What is the equation of the quadratic function through $(2,5)$ with roots $1+\sqrt 5$ and $1-\sqrt 5$?

Question

Determine the equation of the quadratic function that passes through $(2,5)$ if the roots of the corresponding quadratic equation are $1+\sqrt 5$ and $1-\sqrt 5$.

Answer 1

One of the results of the fundamental theorem of algebra is that every degree $n$ polynomial may be written in the form $f(x)=k(x-\alpha_1)(x-\alpha_2)\cdots(x-\alpha_n)$ where $\alpha_1,\dots,\alpha_n$ are the roots (possibly complex and possibly repeated).

You are told that you are working with a quadratic and that its two roots are $(1+\sqrt{5})$ and $(1-\sqrt{5})$. You are also told that $f(2)=5$ as it passes through the point $(2,5)$.

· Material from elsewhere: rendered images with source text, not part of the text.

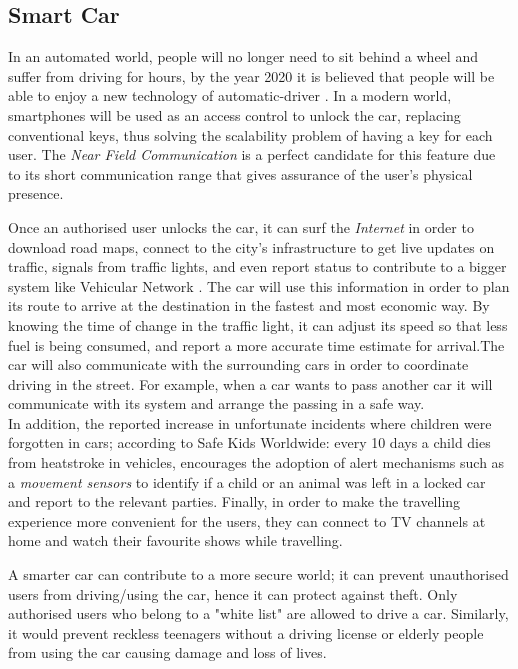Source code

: \documentclass{llncs}
\begin{document}
 \subsection{Smart Car}
 In an automated world, people will no longer need to sit behind a wheel and suffer from driving for hours, by the year 2020 it is believed that people will be able to enjoy a new technology of automatic-driver \cite{Rosenblatt2014}. In a modern world, smartphones will be used as an access control to unlock the car\cite{Clark2010,Telekom2011}, replacing conventional keys, thus solving the scalability problem of having a key for each user. The \textit{Near Field Communication} is a perfect candidate for this feature due to its short communication range that gives assurance of the user's physical presence.
 
 Once an authorised user unlocks the car, it can surf the \textit{Internet} in order to download road maps, connect to the city's infrastructure to get live updates on traffic, signals from traffic lights, and even report status to contribute to a bigger system like Vehicular Network \cite{Moustafa2009}. The car will use this information in order to plan its route to arrive at the destination in the fastest and most economic way. By knowing the time of change in the traffic light, it can adjust its speed so that less fuel is being consumed, and report a more accurate time estimate for arrival.The car will also communicate with the surrounding cars in order to coordinate driving in the street. For example, when a car wants to pass another car it will communicate with its system and arrange the passing in a safe way.  \\
 In addition, the reported increase in unfortunate incidents where children were forgotten in cars; according to Safe Kids Worldwide: every 10 days a child dies from heatstroke in vehicles\cite{Heatstroke2014}, encourages the adoption of alert mechanisms such as a \textit{movement sensors} to identify if a child or an animal was left in a locked car and report to the relevant parties. Finally, in order to make the travelling experience more convenient for the users, they can connect to TV channels at home and watch their favourite shows while travelling. 
 
 A smarter car can contribute to a more secure world; it can prevent unauthorised users from driving/using the car, hence it can protect against theft. Only authorised users who belong to a "white list" are allowed to drive a car. Similarly, it would prevent reckless teenagers without a driving license or elderly people from using the car causing damage and loss of lives. 
 
\end{document}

These imply the following two things:

$f(x)=k(x-1-\sqrt{5})(x-1+\sqrt{5})$ and $f(2)=5$

Solving for $k$...

we have $5=k(2-1-\sqrt{5})(2-1+\sqrt{5})=k(1-\sqrt{5})(1+\sqrt{5})=k(1-5)=-4k$

Implying that

$k=-\frac{5}{4}$

Thus, your quadratic is:

$f(x)=-\frac{5}{4}(x-1-\sqrt{5})(x-1+\sqrt{5})$

which can simplify if desired as

$f(x)=-\frac{5}{4}x^2+\frac{5}{2}x+5$